Look through the data below. Collect every line where the word "spread" occurs.

**Items from a dataset:**
+++

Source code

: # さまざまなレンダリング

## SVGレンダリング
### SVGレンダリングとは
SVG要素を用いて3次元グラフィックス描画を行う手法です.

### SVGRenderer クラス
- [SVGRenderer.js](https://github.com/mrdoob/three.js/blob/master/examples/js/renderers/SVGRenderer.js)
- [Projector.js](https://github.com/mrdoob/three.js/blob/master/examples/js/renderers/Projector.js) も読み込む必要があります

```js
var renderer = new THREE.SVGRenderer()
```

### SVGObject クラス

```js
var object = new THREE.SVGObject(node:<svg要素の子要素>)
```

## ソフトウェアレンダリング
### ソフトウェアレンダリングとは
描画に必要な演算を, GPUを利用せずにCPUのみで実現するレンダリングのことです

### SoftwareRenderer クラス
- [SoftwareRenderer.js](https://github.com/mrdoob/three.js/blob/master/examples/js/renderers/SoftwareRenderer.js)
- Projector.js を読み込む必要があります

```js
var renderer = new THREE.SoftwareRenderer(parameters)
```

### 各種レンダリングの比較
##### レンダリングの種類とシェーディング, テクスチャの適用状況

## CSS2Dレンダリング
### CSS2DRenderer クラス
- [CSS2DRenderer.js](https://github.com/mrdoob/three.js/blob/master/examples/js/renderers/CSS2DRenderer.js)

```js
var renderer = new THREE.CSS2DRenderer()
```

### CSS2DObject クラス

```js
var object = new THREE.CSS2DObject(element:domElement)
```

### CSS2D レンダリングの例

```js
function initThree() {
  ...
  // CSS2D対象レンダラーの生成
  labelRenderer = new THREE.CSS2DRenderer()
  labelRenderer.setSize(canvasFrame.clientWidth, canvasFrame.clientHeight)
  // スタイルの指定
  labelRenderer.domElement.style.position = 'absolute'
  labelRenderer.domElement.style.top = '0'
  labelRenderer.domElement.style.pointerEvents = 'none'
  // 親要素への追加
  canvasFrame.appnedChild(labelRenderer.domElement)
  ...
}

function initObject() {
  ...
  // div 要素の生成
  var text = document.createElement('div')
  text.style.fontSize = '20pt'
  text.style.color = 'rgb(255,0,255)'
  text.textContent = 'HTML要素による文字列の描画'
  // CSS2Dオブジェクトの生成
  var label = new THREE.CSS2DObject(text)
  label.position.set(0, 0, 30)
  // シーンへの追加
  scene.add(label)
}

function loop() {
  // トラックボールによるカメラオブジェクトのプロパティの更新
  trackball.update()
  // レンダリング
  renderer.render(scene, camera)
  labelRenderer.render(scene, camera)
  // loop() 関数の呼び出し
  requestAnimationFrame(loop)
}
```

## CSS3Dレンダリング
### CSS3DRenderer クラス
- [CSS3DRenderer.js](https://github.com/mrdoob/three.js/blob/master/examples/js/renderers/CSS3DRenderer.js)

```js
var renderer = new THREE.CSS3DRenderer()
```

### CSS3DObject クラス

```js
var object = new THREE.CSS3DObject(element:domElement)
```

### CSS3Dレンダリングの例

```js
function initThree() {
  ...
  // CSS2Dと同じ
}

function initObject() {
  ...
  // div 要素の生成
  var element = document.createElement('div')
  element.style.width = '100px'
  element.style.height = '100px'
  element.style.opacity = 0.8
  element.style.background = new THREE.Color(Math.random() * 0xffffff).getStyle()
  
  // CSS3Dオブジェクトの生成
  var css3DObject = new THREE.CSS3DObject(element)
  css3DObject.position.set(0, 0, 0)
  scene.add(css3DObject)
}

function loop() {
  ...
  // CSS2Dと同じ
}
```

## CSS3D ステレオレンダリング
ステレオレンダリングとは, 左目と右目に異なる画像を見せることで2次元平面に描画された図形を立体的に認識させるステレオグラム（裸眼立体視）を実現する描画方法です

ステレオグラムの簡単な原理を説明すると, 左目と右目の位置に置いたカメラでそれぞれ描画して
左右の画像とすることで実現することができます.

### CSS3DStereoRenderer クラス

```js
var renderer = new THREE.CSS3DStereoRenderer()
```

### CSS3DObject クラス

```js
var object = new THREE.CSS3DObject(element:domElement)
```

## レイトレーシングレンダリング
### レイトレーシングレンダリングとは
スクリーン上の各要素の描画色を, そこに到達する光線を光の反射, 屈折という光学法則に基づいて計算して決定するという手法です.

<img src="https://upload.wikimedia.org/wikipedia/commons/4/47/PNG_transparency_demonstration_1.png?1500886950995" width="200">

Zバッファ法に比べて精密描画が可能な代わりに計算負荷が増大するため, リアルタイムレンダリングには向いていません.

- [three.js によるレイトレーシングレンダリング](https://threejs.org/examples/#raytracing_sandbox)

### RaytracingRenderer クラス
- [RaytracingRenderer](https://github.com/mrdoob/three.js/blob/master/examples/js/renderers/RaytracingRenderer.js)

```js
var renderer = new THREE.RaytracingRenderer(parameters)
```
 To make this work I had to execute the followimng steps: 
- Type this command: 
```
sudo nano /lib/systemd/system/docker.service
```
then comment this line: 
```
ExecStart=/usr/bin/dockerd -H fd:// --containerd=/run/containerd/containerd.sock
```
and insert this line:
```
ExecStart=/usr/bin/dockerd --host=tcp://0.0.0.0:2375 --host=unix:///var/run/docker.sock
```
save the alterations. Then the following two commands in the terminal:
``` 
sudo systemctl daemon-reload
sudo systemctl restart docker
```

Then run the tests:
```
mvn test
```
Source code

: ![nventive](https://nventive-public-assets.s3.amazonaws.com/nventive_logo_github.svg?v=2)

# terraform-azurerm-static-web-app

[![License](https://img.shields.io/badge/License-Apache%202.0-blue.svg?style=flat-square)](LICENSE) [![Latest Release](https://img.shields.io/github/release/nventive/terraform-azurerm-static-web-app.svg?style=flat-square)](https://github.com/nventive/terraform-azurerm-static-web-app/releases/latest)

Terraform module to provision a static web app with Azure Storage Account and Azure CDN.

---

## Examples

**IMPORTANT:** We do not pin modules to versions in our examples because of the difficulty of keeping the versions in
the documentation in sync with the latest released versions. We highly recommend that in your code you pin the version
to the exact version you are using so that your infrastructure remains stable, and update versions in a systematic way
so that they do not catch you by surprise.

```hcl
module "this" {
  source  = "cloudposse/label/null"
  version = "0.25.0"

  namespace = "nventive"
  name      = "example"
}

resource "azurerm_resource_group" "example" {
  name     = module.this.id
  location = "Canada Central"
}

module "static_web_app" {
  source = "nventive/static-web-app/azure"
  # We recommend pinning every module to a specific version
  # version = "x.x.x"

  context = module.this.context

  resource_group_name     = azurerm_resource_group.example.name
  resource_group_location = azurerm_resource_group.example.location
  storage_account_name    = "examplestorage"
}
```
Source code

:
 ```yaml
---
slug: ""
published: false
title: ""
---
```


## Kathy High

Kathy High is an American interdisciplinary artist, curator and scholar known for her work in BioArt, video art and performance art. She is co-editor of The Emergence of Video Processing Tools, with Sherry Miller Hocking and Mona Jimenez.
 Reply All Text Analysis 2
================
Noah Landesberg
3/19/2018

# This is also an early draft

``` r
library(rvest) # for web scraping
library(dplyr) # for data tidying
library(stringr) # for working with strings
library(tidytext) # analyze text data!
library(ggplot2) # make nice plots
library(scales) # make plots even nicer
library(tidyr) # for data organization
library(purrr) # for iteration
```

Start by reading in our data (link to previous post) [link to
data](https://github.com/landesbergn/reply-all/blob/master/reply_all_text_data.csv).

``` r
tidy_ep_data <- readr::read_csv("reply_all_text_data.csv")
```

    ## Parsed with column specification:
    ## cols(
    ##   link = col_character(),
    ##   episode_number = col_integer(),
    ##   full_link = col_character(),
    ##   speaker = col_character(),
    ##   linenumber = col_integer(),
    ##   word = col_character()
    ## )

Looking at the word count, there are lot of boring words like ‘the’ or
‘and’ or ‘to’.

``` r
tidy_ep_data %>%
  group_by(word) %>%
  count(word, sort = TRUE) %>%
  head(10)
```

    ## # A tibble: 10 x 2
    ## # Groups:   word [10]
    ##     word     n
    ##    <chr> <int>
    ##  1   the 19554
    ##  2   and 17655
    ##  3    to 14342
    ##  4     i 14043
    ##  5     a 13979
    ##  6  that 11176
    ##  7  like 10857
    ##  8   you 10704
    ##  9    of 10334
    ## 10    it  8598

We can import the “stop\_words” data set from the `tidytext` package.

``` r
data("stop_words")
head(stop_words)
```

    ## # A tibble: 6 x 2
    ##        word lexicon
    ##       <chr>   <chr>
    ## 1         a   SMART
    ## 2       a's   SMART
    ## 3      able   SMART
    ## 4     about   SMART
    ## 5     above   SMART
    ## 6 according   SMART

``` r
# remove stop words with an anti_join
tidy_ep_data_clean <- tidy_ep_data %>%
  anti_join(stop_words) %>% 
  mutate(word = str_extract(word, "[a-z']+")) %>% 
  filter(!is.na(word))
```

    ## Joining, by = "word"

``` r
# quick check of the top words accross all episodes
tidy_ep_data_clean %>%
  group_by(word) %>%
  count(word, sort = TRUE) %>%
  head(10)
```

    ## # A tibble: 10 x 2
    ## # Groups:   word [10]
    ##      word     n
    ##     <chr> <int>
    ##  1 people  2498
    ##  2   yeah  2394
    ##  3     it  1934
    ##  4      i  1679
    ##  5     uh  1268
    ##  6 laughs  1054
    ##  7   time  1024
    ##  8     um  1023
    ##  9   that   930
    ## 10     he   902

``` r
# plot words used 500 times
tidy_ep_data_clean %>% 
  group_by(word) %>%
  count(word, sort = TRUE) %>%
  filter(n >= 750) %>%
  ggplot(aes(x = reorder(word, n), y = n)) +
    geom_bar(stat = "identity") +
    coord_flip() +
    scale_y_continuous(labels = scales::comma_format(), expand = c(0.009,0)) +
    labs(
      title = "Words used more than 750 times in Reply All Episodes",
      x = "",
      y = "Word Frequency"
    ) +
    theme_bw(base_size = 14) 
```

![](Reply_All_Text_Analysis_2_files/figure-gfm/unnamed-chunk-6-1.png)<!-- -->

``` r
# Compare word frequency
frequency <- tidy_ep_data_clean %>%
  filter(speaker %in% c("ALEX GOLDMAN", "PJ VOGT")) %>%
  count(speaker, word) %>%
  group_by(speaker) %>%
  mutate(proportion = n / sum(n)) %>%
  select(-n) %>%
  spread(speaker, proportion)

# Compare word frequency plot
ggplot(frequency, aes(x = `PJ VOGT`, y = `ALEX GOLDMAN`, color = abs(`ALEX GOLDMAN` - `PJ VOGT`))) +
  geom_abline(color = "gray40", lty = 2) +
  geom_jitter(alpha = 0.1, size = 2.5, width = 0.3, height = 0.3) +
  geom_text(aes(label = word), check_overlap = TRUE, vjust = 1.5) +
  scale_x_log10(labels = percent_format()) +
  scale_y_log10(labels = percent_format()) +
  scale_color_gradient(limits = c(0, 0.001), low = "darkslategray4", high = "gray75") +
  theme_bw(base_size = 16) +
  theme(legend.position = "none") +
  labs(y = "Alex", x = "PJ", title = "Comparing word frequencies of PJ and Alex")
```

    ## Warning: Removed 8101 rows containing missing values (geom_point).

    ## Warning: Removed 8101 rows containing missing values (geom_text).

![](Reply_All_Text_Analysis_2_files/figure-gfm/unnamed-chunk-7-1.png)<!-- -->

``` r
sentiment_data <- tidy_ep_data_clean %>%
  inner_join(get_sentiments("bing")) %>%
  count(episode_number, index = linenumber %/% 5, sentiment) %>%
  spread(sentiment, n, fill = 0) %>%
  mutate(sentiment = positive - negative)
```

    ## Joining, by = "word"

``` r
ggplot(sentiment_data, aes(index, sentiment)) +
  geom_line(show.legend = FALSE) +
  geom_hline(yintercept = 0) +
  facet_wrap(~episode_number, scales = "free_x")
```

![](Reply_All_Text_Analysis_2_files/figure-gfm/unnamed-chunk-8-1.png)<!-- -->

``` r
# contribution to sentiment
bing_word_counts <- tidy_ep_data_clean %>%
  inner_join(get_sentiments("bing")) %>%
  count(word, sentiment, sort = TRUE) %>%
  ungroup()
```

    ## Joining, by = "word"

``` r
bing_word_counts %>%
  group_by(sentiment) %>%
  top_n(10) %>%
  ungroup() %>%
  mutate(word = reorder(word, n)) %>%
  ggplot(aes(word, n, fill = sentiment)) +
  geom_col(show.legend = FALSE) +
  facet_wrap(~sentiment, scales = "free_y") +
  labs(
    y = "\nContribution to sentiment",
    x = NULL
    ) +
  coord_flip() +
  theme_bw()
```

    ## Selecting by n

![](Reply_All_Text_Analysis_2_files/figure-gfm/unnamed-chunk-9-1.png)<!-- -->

+++

**Solution for this exercise:**
  spread(speaker, proportion)
  spread(sentiment, n, fill = 0) %>%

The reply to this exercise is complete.